Entries taken from a collection
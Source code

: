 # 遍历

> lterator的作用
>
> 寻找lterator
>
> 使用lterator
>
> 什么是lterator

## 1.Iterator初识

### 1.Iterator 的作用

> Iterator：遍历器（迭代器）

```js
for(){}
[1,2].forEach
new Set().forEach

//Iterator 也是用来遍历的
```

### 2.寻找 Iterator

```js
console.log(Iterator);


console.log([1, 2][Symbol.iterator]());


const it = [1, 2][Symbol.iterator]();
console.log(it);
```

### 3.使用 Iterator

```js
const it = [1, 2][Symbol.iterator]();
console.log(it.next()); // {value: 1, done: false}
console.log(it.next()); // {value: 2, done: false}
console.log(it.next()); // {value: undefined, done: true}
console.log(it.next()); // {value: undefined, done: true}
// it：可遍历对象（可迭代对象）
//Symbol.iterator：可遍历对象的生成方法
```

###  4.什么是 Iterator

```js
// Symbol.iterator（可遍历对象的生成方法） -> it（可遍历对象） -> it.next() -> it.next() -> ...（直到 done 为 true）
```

...

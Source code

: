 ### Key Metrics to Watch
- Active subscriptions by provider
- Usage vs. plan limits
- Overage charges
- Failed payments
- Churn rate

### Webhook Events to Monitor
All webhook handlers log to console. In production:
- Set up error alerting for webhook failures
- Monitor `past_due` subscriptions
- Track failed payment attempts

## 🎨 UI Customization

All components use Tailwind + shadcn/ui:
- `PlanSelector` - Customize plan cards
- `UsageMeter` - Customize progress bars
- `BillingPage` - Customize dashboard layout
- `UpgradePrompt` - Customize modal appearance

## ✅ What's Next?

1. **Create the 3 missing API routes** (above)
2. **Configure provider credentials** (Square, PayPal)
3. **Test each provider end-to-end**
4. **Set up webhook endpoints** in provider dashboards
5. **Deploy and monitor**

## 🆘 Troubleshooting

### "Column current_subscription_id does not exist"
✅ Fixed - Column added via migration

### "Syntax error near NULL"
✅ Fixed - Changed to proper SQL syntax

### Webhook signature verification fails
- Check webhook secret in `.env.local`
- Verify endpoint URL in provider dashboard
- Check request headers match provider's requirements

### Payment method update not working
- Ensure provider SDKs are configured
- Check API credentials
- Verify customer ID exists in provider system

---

Exercise requirements —
Would you count the lines in the data that include the word "Column" and reply with only the number?

Final answer —
2